Outpatient dental care


  • Nation
  • Sunday, 07 Sep 2003

By AUDREY EDWARDS

KUALA LUMPUR: Specialised dental care is no longer confined to government hospitals and will now be allowed under outpatient care at the community level, said Health Ministry deputy director-general Datuk Dr Ismail Merican. 

“We will allow sub-speciality services for dental care at the community level and not necessarily at the hospitals only.  

“Dental care is now a necessity and people don’t mind paying for it,” he said on Friday after opening a dental care clinic in Sri Hartamas. 

He said there had been a debate last Wednesday at the ministry on whether specialised dental care should be concentrated in hospitals. 

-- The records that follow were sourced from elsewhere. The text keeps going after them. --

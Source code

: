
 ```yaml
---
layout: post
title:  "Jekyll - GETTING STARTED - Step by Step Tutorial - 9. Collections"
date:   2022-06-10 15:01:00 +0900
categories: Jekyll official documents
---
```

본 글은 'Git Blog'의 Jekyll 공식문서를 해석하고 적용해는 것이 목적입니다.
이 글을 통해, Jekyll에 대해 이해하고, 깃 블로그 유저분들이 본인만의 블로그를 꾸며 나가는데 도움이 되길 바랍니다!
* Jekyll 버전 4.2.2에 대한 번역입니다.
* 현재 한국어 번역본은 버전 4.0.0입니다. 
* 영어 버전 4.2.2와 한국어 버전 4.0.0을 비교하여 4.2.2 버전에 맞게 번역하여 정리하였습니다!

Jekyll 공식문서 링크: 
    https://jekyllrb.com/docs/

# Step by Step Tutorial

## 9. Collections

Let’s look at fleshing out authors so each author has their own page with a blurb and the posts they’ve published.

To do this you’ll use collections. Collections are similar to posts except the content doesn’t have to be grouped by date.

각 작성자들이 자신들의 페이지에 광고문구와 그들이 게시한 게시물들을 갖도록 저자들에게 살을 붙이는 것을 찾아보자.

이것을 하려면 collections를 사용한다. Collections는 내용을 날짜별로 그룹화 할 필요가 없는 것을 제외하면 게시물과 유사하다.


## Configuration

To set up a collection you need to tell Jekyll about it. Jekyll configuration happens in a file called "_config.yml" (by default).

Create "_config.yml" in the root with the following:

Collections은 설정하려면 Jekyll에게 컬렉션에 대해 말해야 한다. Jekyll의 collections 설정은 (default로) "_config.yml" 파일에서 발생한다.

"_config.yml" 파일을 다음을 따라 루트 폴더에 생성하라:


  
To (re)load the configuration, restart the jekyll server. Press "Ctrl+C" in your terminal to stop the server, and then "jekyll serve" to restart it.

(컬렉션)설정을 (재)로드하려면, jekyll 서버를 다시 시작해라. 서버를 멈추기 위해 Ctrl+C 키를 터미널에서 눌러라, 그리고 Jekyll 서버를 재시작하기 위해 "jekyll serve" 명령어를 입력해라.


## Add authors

“Now most medical specialists and sub-specialists are in the hospital. So, if there are clinics which can give specialised care, then we encourage that,” he added. 

On the establishment of adolescent wards at government hospitals, Dr Ismail said they would be set up as soon as possible, beginning in the urban areas. 

He said there was a question previously over whether adolescents should be treated by a paediatrician or another medical specialist. 

“But now the problem has been solved. We have made the decision to have adolescent wards and whoever have the qualifications can give the treatment, regardless of whether they are paediatricians or other medical specialists,” he added. 

It was reported yesterday that Malaysian Paediatric Association president Dr Nazeli Hamzah had said the Health Ministry had agreed in principle to look into establishing such wards, as teenagers were emotionally and mentally different from children and adults. 

Earlier in his speech, Dr Ismail said that with an increase in the aging population, diseases that affected oral health would become an increasingly important part of dental practice. 

“Similarly, we know periodontal infections have a strong correlation with systemic diseases like cardiovascular diseases and diabetes, and other diseases of affluence, which are becoming more prevalent than communicable diseases,” he added. 

He also said dentistry was moving into a new era of computers and technology where oral examinations were done with intra-oral cameras and digital radiography sensors, which allowed dental surgeons not only a more thorough examination but also digital recordings of the lesions.